DATA FOR REVIEW:
● ● ●

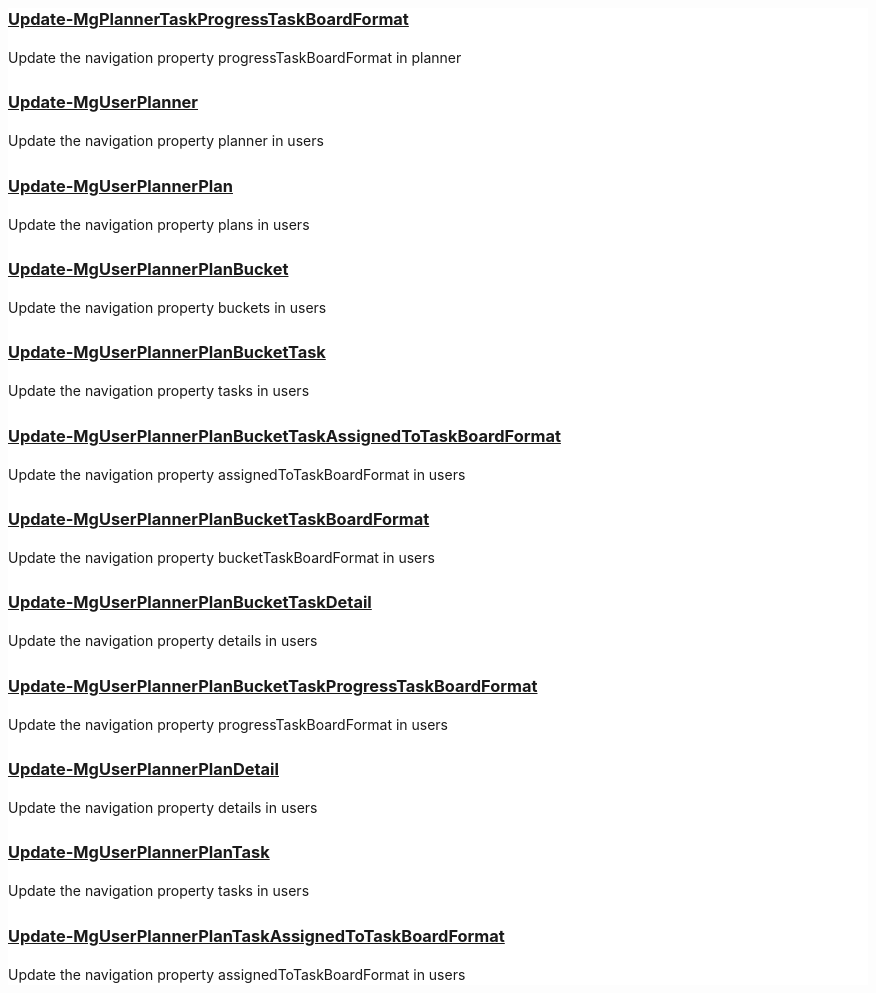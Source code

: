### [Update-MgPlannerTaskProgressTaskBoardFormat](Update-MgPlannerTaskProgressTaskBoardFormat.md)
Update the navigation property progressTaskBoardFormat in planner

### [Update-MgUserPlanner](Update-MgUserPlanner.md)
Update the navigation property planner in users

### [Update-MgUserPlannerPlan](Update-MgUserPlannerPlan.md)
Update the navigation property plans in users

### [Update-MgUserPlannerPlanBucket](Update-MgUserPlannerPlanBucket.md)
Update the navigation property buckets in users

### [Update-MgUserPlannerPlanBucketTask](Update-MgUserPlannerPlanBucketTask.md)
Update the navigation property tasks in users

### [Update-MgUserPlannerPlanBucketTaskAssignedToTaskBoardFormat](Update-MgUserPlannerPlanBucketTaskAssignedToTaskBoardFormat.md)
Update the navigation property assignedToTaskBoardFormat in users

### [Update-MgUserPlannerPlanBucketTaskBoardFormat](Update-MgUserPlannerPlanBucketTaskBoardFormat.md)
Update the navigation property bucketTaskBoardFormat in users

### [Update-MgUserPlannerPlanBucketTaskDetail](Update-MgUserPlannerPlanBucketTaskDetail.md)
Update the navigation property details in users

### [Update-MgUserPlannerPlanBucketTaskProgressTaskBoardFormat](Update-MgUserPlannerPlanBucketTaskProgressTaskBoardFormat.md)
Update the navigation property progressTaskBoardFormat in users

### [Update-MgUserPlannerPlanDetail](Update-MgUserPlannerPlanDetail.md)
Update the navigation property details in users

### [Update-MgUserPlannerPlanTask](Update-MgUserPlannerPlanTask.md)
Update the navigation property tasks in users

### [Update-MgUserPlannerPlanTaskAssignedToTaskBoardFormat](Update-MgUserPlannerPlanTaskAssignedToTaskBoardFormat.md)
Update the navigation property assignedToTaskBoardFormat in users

● ● ●

TRY IT: Everything from the first line of the entries above through the line with "### [Update-MgUserPlannerPlan](Update-MgUserPlannerPlan.md)" should be duplicated exactly, except the pictures.

TASK RESULT:
Source code

:### [Update-MgPlannerTaskProgressTaskBoardFormat](Update-MgPlannerTaskProgressTaskBoardFormat.md)
Update the navigation property progressTaskBoardFormat in planner

### [Update-MgUserPlanner](Update-MgUserPlanner.md)
Update the navigation property planner in users

### [Update-MgUserPlannerPlan](Update-MgUserPlannerPlan.md)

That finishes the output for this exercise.